Good morning and welcome to the Community Bankers Trust Corporation Third Quarter 2015 Earnings Conference Call. All participants will be in listen-only mode. [Operator Instructions] After today’s presentation, there will be an opportunity to ask questions. [Operator Instructions] Please note this event is being recorded.
I would now like to turn the conference over to Mr. Rex Smith, President and Chief Executive Officer..
Thank you for joining us today as we review the results of the third quarter and year-to-date of 2015 for Community Bankers Trust Corporation, which is the Holding Company for Essex Bank.
Let me begin with a reminder that during the course of our remarks today, we may make forward-looking statements, within the meaning of applicable securities laws with respect to our operations, performance, future strategy and goals.

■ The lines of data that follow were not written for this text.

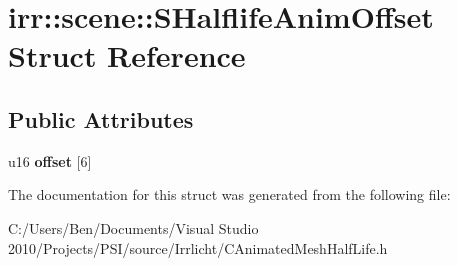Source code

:\hypertarget{structirr_1_1scene_1_1_s_halflife_anim_offset}{\section{irr\-:\-:scene\-:\-:S\-Halflife\-Anim\-Offset Struct Reference}
\label{structirr_1_1scene_1_1_s_halflife_anim_offset}
}
\subsection*{Public Attributes}
\begin{DoxyCompactItemize}
\item 
\hypertarget{structirr_1_1scene_1_1_s_halflife_anim_offset_aafd215e9753cb6d671306cd99e27f257}{u16 {\bfseries offset} \mbox{[}6\mbox{]}}\label{structirr_1_1scene_1_1_s_halflife_anim_offset_aafd215e9753cb6d671306cd99e27f257}

\end{DoxyCompactItemize}


The documentation for this struct was generated from the following file\-:\begin{DoxyCompactItemize}
\item 
C\-:/\-Users/\-Ben/\-Documents/\-Visual Studio 2010/\-Projects/\-P\-S\-I/source/\-Irrlicht/C\-Animated\-Mesh\-Half\-Life.\-h\end{DoxyCompactItemize}

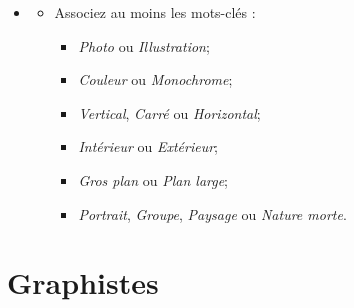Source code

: \documentclass[12pt,nofoldmark,notumble]{leaflet}
\begin{document}
\begin{center}
  \setlength{\fboxsep}{0pt}%
  \setlength{\fboxrule}{0pt}%
\end{center}

\vspace*{\fill}

\begin{itemize}
  \item[]
  \begin{itemize}
  \item Associez au moins les mots-clés :

    \begin{itemize}
    \item \emph{Photo} ou \emph{Illustration};
    \item \emph{Couleur} ou \emph{Monochrome};
    \item \emph{Vertical}, \emph{Carré} ou \emph{Horizontal};
    \item \emph{Intérieur} ou \emph{Extérieur};
    \item \emph{Gros plan} ou \emph{Plan large};
    \item \emph{Portrait}, \emph{Groupe}, \emph{Paysage} ou \emph{Nature morte}.
    \end{itemize}
  \end{itemize}
\end{itemize}
\vspace*{\fill}
\clearpage

\section{\faPaintBrush Graphistes}
\end{document}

I remind everyone that our actual results may differ materially from those included in the forward-looking statements due to a number of factors.

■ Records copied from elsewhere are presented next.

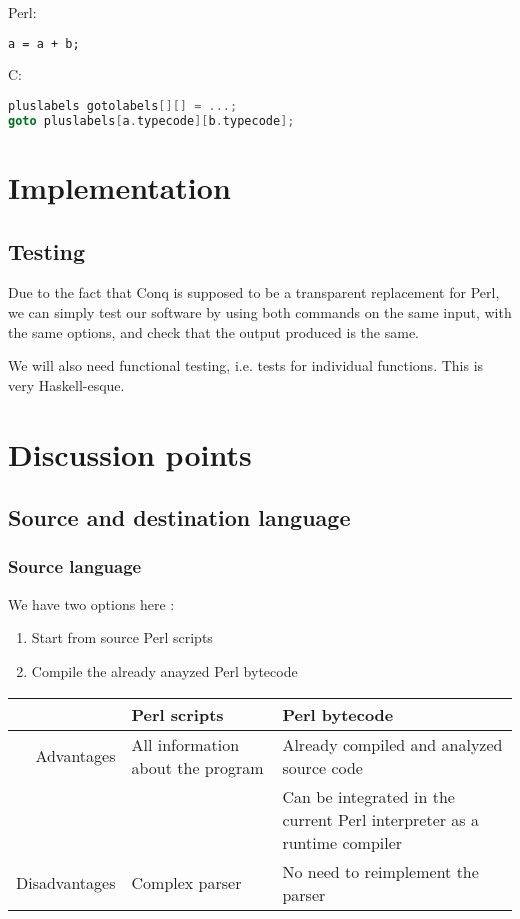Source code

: \documentclass[11pt,a4paper]{report}
\newcommand{\pgl}[1]{\textsf{#1}}
\begin{document}
Perl:
\begin{lstlisting}[language=perl]
a = a + b;
\end{lstlisting}

C:
\begin{lstlisting}[language=C]
pluslabels gotolabels[][] = ...;
goto pluslabels[a.typecode][b.typecode];
\end{lstlisting}

\chapter{Implementation}

\section{Testing}

Due to the fact that Conq is supposed to be a transparent replacement for \pgl{Perl}, we can simply test our software by using both commands on the same input, with the same options, and check that the output produced is the same.

We will also need functional testing, i.e. tests for individual functions. This is very \pgl{Haskell}-esque.

\chapter{Discussion points}

\section{Source and destination language}

\subsection{Source language}

We have two options here :
\begin{enumerate}
\item Start from source Perl scripts
\item Compile the already anayzed Perl bytecode
\end{enumerate}

\begin{tabular}{|r|l|l|}
\hline
	& Perl scripts	& Perl bytecode \\
\hline
Advantages	& All information about the program	& Already compiled and analyzed source code \\
	&	& Can be integrated in the current Perl interpreter as a runtime compiler \\
\hline
Disadvantages	& Complex parser	& No need to reimplement the parser \\
\hline
\end{tabular}
\end{document}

These factors and additional risks and uncertainties are included in our earnings release, our most recent Form 10-K and other reports that Community Bankers Trust Corporation files with, or furnishes to the Securities and Exchange Commission. You can access all of these documents through our website at www.cbtrustcorp.com.
Following our usual format, I’ll give a quick overview of the quarter; then Bruce Thomas, our Chief Financial Officer, will cover the financial highlights; and lastly I’ll discuss some of our strategies as we complete 2015 and prepare for 2016.
Obviously a lot happened in the third quarter and while we posted a significant loss, it was exactly as we have planned and previously discussed. The initiatives we completed in the quarter will add positive value as the company moves forward.
For the sale of the shared-loss agreement back to the FDIC was one of our primary objectives for this year and it was accomplished.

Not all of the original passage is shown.